* **Directions**:
Whenever a line in the data below includes the string "const", copy it out.

(Stored data entries)
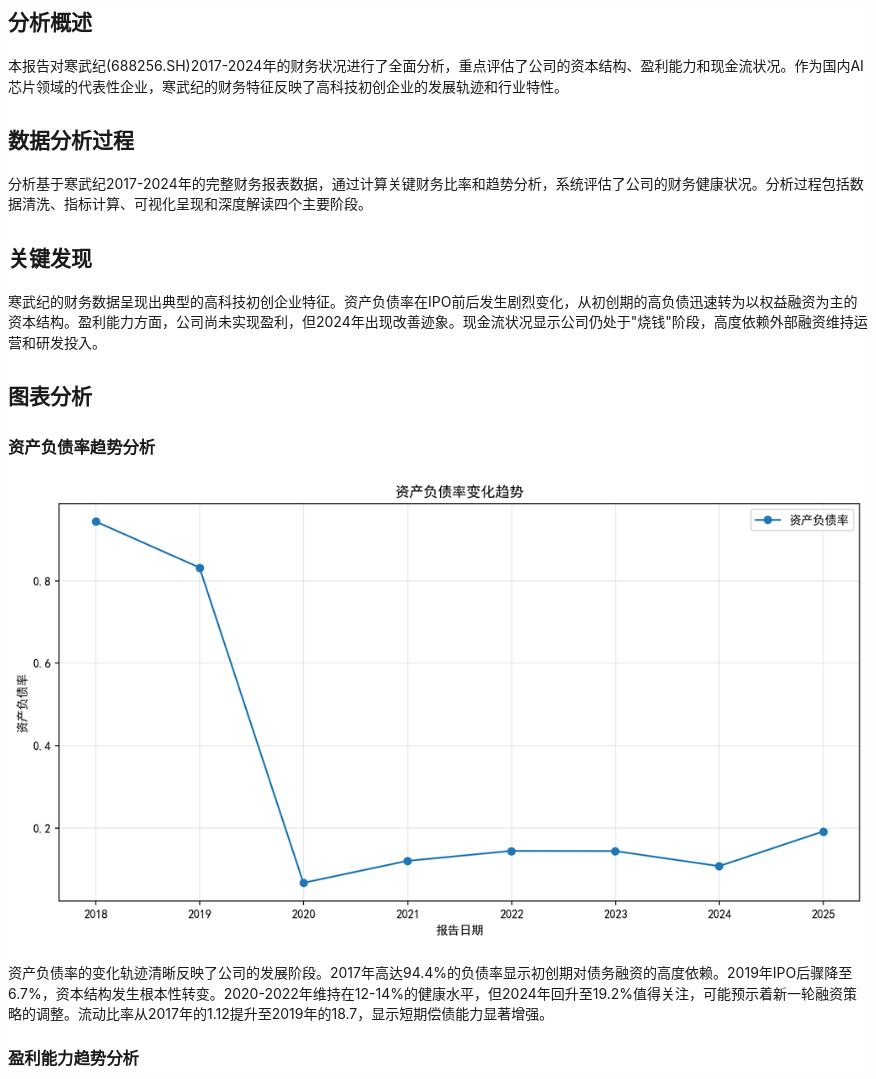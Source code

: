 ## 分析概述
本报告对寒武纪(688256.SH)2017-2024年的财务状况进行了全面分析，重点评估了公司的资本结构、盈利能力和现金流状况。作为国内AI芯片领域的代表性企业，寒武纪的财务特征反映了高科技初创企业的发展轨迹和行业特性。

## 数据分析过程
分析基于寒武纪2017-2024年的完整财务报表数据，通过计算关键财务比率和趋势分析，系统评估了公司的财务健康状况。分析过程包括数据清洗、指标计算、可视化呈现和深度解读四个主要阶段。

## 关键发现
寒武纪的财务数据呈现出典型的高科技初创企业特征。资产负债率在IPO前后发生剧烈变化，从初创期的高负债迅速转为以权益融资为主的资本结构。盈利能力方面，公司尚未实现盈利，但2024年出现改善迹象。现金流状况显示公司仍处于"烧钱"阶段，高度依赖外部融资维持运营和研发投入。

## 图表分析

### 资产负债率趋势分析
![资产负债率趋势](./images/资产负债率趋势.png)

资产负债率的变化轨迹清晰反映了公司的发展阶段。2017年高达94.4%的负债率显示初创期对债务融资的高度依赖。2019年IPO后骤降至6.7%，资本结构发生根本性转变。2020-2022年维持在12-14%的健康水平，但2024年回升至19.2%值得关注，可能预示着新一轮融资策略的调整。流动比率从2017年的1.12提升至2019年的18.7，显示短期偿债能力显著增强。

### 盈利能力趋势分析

* * *

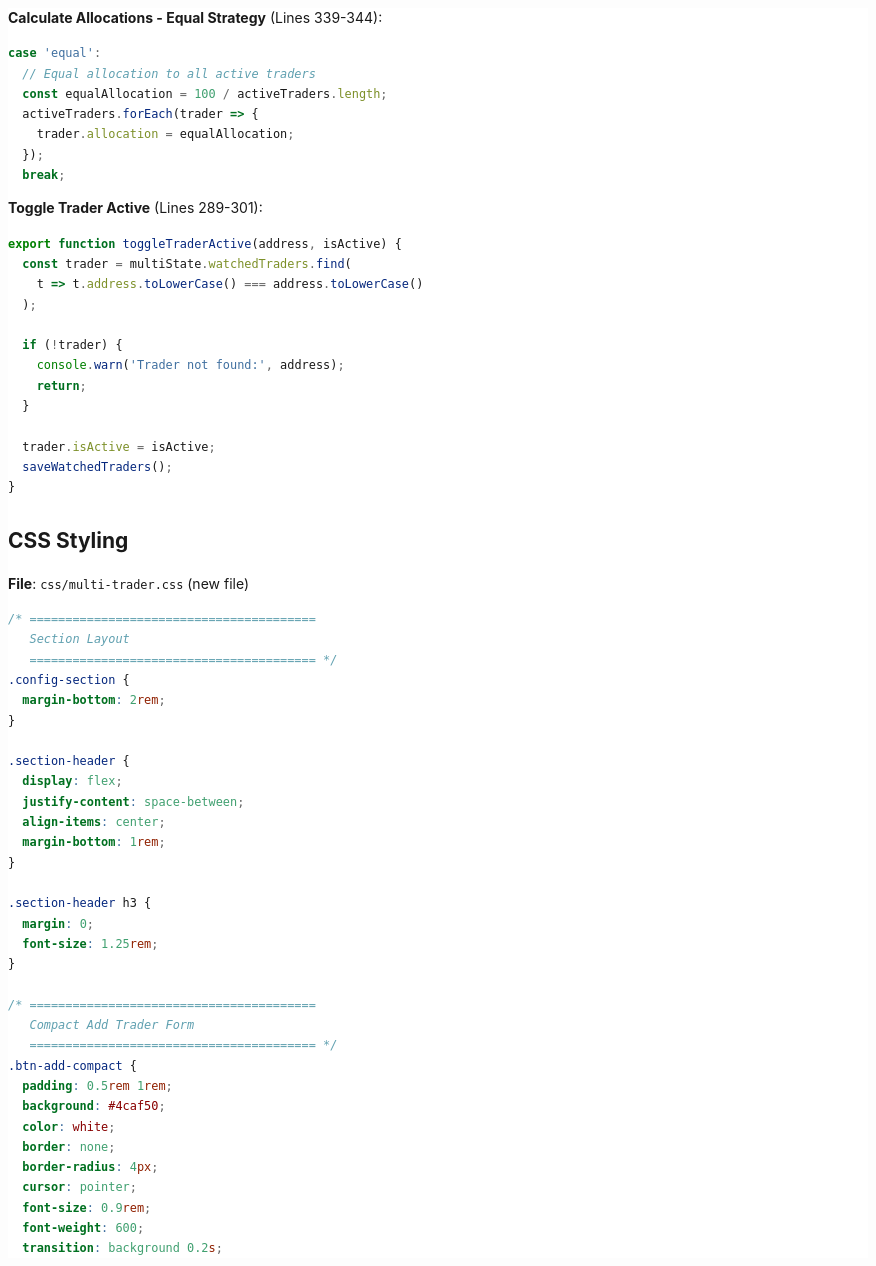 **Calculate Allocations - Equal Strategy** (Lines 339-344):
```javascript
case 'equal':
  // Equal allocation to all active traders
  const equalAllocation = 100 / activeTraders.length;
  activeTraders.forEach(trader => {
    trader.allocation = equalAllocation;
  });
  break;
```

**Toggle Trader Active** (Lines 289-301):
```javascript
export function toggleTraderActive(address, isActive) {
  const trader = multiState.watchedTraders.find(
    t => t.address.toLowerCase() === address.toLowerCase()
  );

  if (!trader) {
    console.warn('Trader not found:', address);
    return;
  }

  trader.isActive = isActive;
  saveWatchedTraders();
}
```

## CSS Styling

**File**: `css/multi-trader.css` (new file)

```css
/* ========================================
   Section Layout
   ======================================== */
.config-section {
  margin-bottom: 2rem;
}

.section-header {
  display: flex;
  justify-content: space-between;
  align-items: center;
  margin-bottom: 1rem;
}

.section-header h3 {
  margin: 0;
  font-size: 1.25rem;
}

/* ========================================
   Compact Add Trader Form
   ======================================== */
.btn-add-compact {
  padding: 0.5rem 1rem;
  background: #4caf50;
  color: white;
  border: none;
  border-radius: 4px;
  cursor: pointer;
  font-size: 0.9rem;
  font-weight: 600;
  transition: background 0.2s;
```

* * *

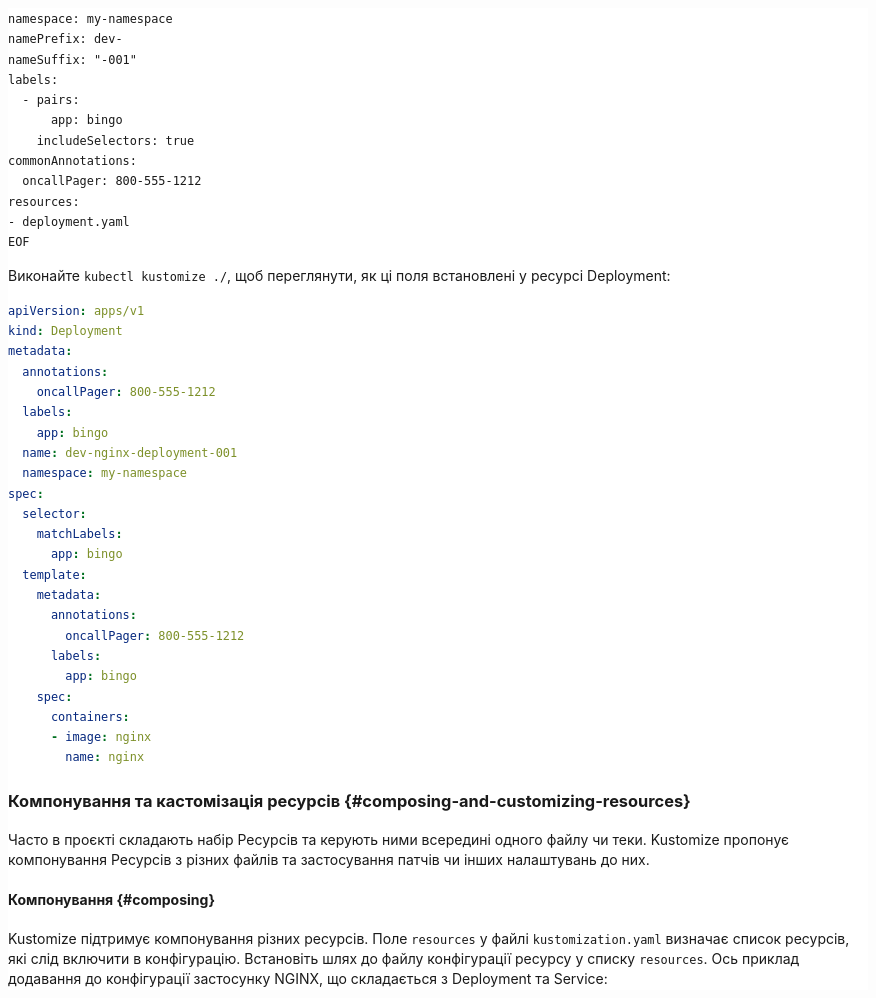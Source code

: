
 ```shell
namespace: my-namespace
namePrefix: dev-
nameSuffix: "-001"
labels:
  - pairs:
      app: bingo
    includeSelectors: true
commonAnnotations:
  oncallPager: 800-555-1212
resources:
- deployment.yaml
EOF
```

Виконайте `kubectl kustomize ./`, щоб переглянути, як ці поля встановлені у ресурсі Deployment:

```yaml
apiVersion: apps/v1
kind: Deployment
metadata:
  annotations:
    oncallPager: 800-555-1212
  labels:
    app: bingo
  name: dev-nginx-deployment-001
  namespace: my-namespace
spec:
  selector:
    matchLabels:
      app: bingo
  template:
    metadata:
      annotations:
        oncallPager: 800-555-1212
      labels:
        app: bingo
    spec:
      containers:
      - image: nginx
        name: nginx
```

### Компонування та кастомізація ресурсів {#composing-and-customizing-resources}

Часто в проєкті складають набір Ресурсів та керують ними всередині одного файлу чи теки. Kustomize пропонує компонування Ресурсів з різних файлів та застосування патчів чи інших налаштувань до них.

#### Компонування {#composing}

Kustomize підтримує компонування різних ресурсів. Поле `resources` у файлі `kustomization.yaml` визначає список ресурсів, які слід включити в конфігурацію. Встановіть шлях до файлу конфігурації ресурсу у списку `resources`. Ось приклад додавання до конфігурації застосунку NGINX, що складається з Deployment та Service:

* **Your solution**:
  const equalAllocation = 100 / activeTraders.length;
  const trader = multiState.watchedTraders.find(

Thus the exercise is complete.